* _INSTRUCTIONS FOR THE TASK_: Go through the entries below and print, exactly, the lines starting at the one with "Welcome to the" and ending at the one with "## Disclaimer", keeping both ends and no others.

GIVEN RECORDS Block Start

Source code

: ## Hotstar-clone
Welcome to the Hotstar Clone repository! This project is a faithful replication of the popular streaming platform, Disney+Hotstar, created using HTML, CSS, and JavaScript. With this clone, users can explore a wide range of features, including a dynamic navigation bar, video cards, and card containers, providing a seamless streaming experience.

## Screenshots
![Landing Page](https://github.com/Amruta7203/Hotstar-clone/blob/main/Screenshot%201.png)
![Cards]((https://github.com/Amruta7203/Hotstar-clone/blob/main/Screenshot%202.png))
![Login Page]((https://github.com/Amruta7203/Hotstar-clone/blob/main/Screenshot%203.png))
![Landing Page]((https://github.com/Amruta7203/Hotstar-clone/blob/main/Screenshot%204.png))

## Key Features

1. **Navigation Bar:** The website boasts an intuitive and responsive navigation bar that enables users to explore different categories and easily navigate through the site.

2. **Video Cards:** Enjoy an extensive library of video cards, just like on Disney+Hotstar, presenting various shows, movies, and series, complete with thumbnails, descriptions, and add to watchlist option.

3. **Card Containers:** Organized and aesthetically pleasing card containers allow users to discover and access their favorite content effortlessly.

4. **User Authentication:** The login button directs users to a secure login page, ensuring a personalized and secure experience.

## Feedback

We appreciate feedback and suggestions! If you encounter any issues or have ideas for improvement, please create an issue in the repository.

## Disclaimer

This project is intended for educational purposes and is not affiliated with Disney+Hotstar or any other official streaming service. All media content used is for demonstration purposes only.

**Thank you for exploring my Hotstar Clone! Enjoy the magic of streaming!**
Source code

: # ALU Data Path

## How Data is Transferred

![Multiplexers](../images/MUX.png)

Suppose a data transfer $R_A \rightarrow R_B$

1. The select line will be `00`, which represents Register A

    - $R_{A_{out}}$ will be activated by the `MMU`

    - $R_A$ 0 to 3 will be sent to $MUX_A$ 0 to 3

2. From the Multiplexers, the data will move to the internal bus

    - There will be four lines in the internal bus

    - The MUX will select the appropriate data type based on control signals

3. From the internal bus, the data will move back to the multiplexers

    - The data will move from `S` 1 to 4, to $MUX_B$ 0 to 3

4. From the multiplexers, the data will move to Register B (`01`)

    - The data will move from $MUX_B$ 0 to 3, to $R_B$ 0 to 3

GIVEN RECORDS Block End

* _REPLY TO THE TASK_:
Welcome to the Hotstar Clone repository! This project is a faithful replication of the popular streaming platform, Disney+Hotstar, created using HTML, CSS, and JavaScript. With this clone, users can explore a wide range of features, including a dynamic navigation bar, video cards, and card containers, providing a seamless streaming experience.

## Screenshots
![Landing Page](https://github.com/Amruta7203/Hotstar-clone/blob/main/Screenshot%201.png)
![Cards]((https://github.com/Amruta7203/Hotstar-clone/blob/main/Screenshot%202.png))
![Login Page]((https://github.com/Amruta7203/Hotstar-clone/blob/main/Screenshot%203.png))
![Landing Page]((https://github.com/Amruta7203/Hotstar-clone/blob/main/Screenshot%204.png))

## Key Features

1. **Navigation Bar:** The website boasts an intuitive and responsive navigation bar that enables users to explore different categories and easily navigate through the site.

2. **Video Cards:** Enjoy an extensive library of video cards, just like on Disney+Hotstar, presenting various shows, movies, and series, complete with thumbnails, descriptions, and add to watchlist option.

3. **Card Containers:** Organized and aesthetically pleasing card containers allow users to discover and access their favorite content effortlessly.

4. **User Authentication:** The login button directs users to a secure login page, ensuring a personalized and secure experience.

## Feedback

We appreciate feedback and suggestions! If you encounter any issues or have ideas for improvement, please create an issue in the repository.

## Disclaimer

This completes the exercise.